Plain-text document sources
*** Begin section ***

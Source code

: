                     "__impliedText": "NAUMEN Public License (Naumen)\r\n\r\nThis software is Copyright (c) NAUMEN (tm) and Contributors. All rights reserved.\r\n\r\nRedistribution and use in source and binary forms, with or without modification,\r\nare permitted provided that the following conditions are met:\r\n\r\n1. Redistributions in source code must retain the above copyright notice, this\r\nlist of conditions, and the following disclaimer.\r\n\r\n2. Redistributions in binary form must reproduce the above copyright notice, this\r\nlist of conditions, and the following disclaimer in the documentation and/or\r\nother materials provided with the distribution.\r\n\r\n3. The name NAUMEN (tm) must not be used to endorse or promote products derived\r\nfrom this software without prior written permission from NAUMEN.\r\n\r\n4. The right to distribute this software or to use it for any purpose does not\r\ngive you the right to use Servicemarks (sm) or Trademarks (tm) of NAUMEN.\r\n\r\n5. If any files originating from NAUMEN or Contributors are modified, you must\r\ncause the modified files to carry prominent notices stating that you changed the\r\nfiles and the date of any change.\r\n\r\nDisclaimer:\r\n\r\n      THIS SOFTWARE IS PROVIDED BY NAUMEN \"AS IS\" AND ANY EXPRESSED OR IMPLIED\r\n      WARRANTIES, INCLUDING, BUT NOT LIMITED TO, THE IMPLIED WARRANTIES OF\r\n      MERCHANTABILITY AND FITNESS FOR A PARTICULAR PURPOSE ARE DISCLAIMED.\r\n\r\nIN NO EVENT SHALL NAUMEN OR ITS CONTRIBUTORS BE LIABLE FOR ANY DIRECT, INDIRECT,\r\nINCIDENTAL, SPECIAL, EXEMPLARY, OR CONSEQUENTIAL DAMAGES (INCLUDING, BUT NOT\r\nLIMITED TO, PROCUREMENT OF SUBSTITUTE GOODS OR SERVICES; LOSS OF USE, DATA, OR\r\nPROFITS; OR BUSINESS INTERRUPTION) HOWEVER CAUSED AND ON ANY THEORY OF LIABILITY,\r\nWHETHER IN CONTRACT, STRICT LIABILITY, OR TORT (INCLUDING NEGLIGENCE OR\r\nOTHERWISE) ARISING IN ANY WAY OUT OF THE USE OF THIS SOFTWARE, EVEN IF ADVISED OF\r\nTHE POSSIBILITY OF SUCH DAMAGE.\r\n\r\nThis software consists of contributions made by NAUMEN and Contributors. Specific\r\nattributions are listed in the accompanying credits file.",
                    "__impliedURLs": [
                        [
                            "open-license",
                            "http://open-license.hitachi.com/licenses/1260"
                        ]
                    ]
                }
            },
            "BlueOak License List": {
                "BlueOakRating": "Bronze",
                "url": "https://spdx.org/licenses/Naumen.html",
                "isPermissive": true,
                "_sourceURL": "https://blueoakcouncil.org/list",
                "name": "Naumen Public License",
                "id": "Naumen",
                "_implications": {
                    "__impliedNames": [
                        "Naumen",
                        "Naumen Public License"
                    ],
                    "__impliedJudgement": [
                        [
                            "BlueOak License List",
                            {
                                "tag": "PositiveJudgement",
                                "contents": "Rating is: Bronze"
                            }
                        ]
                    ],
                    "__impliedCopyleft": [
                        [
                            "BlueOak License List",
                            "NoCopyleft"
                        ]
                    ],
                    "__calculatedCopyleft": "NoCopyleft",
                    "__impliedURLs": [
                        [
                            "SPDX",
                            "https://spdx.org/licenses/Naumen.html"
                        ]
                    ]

*** End section ***

*Prompt*:
Repeat the data. Leave nothing out and change nothing.

*Exercise response*:
Source code

:                     "__impliedText": "NAUMEN Public License (Naumen)\r\n\r\nThis software is Copyright (c) NAUMEN (tm) and Contributors. All rights reserved.\r\n\r\nRedistribution and use in source and binary forms, with or without modification,\r\nare permitted provided that the following conditions are met:\r\n\r\n1. Redistributions in source code must retain the above copyright notice, this\r\nlist of conditions, and the following disclaimer.\r\n\r\n2. Redistributions in binary form must reproduce the above copyright notice, this\r\nlist of conditions, and the following disclaimer in the documentation and/or\r\nother materials provided with the distribution.\r\n\r\n3. The name NAUMEN (tm) must not be used to endorse or promote products derived\r\nfrom this software without prior written permission from NAUMEN.\r\n\r\n4. The right to distribute this software or to use it for any purpose does not\r\ngive you the right to use Servicemarks (sm) or Trademarks (tm) of NAUMEN.\r\n\r\n5. If any files originating from NAUMEN or Contributors are modified, you must\r\ncause the modified files to carry prominent notices stating that you changed the\r\nfiles and the date of any change.\r\n\r\nDisclaimer:\r\n\r\n      THIS SOFTWARE IS PROVIDED BY NAUMEN \"AS IS\" AND ANY EXPRESSED OR IMPLIED\r\n      WARRANTIES, INCLUDING, BUT NOT LIMITED TO, THE IMPLIED WARRANTIES OF\r\n      MERCHANTABILITY AND FITNESS FOR A PARTICULAR PURPOSE ARE DISCLAIMED.\r\n\r\nIN NO EVENT SHALL NAUMEN OR ITS CONTRIBUTORS BE LIABLE FOR ANY DIRECT, INDIRECT,\r\nINCIDENTAL, SPECIAL, EXEMPLARY, OR CONSEQUENTIAL DAMAGES (INCLUDING, BUT NOT\r\nLIMITED TO, PROCUREMENT OF SUBSTITUTE GOODS OR SERVICES; LOSS OF USE, DATA, OR\r\nPROFITS; OR BUSINESS INTERRUPTION) HOWEVER CAUSED AND ON ANY THEORY OF LIABILITY,\r\nWHETHER IN CONTRACT, STRICT LIABILITY, OR TORT (INCLUDING NEGLIGENCE OR\r\nOTHERWISE) ARISING IN ANY WAY OUT OF THE USE OF THIS SOFTWARE, EVEN IF ADVISED OF\r\nTHE POSSIBILITY OF SUCH DAMAGE.\r\n\r\nThis software consists of contributions made by NAUMEN and Contributors. Specific\r\nattributions are listed in the accompanying credits file.",
                    "__impliedURLs": [
                        [
                            "open-license",
                            "http://open-license.hitachi.com/licenses/1260"
                        ]
                    ]
                }
            },
            "BlueOak License List": {
                "BlueOakRating": "Bronze",
                "url": "https://spdx.org/licenses/Naumen.html",
                "isPermissive": true,
                "_sourceURL": "https://blueoakcouncil.org/list",
                "name": "Naumen Public License",
                "id": "Naumen",
                "_implications": {
                    "__impliedNames": [
                        "Naumen",
                        "Naumen Public License"
                    ],
                    "__impliedJudgement": [
                        [
                            "BlueOak License List",
                            {
                                "tag": "PositiveJudgement",
                                "contents": "Rating is: Bronze"
                            }
                        ]
                    ],
                    "__impliedCopyleft": [
                        [
                            "BlueOak License List",
                            "NoCopyleft"
                        ]
                    ],
                    "__calculatedCopyleft": "NoCopyleft",
                    "__impliedURLs": [
                        [
                            "SPDX",
                            "https://spdx.org/licenses/Naumen.html"
                        ]
                    ]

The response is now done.